Dataset records Block Start
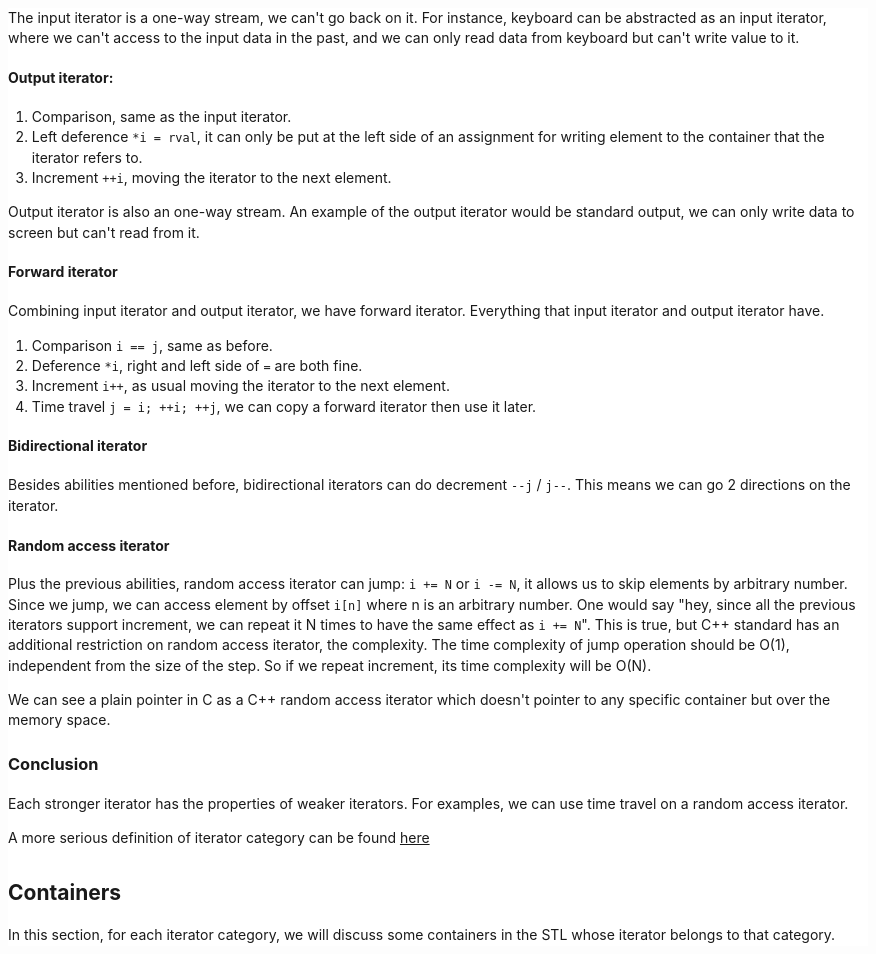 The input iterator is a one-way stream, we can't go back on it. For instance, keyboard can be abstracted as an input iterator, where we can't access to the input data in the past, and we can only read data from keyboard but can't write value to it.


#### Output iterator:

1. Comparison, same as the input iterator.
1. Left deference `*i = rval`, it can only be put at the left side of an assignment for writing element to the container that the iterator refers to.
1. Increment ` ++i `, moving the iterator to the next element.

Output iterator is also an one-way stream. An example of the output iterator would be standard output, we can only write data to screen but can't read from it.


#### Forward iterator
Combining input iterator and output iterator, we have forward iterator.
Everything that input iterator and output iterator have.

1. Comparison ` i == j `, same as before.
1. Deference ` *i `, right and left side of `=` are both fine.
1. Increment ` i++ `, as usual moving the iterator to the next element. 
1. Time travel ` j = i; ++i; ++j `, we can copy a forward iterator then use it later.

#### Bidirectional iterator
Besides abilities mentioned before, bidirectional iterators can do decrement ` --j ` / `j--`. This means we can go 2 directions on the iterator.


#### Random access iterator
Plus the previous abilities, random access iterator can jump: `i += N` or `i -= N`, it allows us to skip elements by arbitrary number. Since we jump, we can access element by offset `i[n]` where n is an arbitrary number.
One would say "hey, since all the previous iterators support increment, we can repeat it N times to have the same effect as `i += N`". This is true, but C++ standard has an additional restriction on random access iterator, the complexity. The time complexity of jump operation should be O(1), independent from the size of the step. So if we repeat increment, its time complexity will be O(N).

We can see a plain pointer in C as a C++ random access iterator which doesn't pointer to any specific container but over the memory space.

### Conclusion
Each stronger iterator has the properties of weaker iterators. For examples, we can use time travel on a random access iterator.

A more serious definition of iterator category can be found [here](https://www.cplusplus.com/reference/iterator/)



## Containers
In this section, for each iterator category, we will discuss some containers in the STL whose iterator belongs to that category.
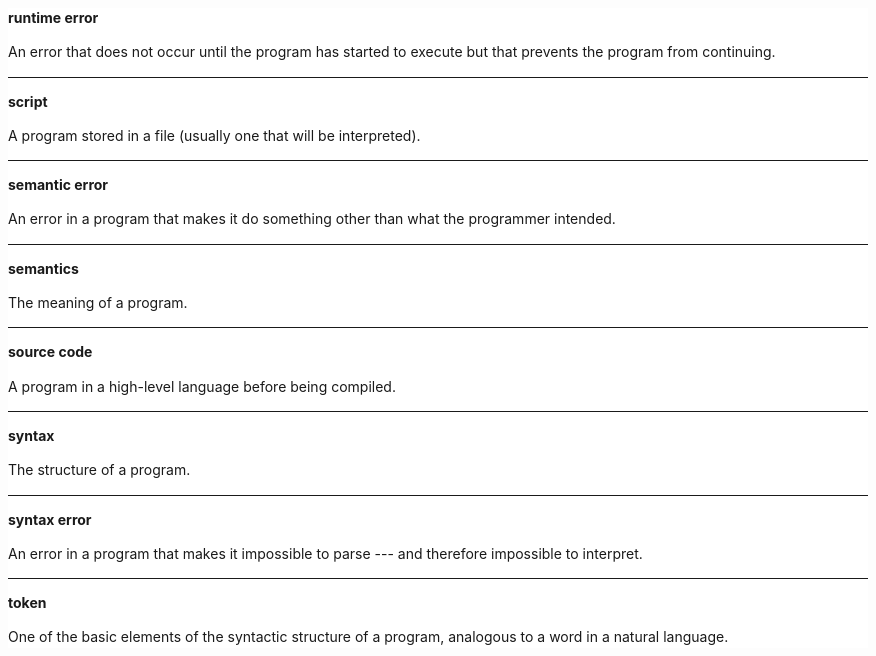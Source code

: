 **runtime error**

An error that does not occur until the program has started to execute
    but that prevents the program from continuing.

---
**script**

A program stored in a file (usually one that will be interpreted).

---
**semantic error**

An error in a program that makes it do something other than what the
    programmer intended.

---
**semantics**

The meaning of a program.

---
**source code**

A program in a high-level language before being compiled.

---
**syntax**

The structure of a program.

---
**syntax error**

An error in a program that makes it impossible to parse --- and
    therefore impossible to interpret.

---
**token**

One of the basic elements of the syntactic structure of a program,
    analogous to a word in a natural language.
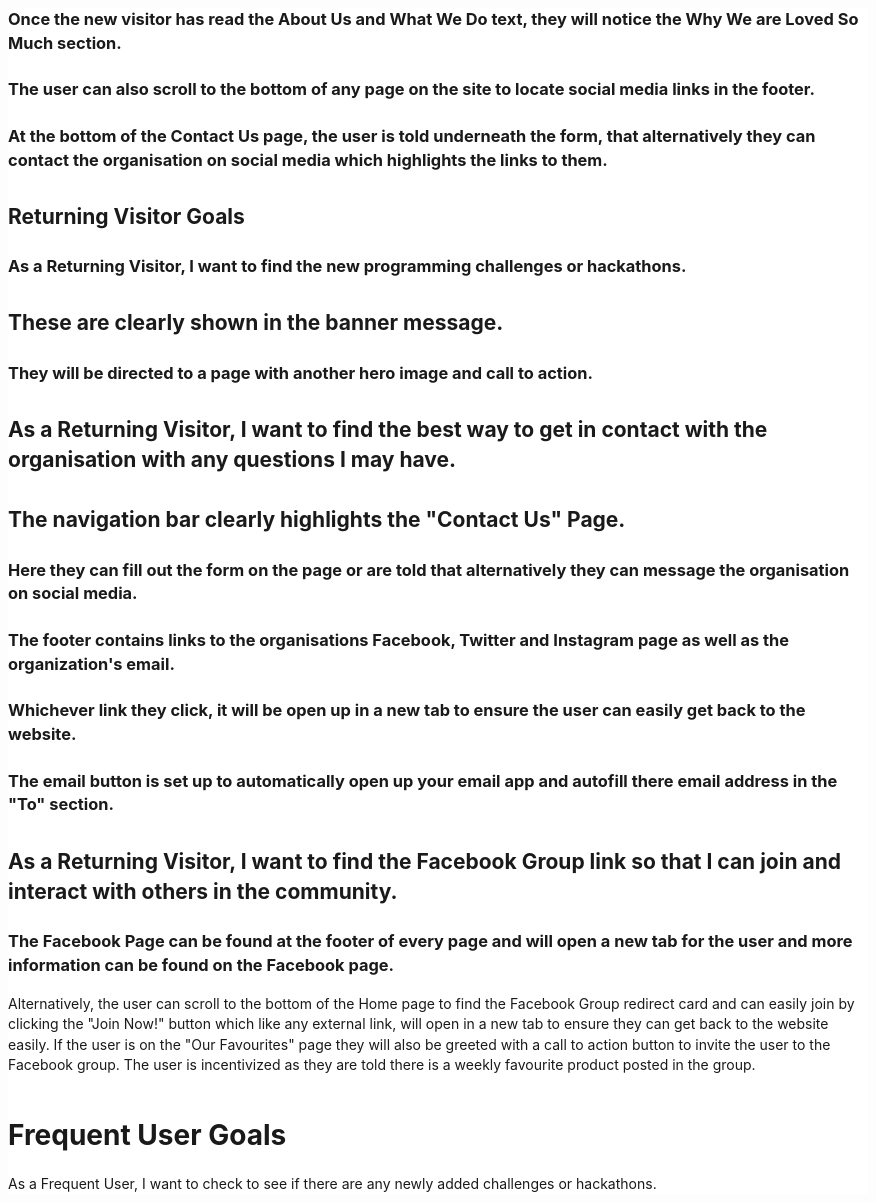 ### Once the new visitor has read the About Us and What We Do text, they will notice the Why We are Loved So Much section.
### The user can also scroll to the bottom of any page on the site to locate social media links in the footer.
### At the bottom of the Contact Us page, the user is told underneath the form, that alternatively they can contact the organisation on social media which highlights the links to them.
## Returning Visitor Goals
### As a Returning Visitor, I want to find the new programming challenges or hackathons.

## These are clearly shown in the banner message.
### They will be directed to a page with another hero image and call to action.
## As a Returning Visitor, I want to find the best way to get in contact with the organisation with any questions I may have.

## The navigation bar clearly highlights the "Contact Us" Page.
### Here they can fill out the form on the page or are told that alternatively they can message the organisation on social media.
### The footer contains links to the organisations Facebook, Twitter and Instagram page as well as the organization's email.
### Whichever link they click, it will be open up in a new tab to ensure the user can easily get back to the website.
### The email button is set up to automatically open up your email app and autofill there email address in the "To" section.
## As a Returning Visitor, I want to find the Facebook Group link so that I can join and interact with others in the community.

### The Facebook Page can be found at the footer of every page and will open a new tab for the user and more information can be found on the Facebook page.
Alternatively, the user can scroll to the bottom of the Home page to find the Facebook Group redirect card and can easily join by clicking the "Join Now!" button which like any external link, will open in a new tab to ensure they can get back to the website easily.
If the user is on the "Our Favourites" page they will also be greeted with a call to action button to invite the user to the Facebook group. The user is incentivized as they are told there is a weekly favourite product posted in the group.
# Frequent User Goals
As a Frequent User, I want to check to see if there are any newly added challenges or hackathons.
Dataset records Block End
## What is expected
From the opening line of the entries, copy each line exactly until the line with "#### Forward iterator", which is copied as well; leave out pictures.

## Final answer
 The input iterator is a one-way stream, we can't go back on it. For instance, keyboard can be abstracted as an input iterator, where we can't access to the input data in the past, and we can only read data from keyboard but can't write value to it.


#### Output iterator:

1. Comparison, same as the input iterator.
1. Left deference `*i = rval`, it can only be put at the left side of an assignment for writing element to the container that the iterator refers to.
1. Increment ` ++i `, moving the iterator to the next element.

Output iterator is also an one-way stream. An example of the output iterator would be standard output, we can only write data to screen but can't read from it.


#### Forward iterator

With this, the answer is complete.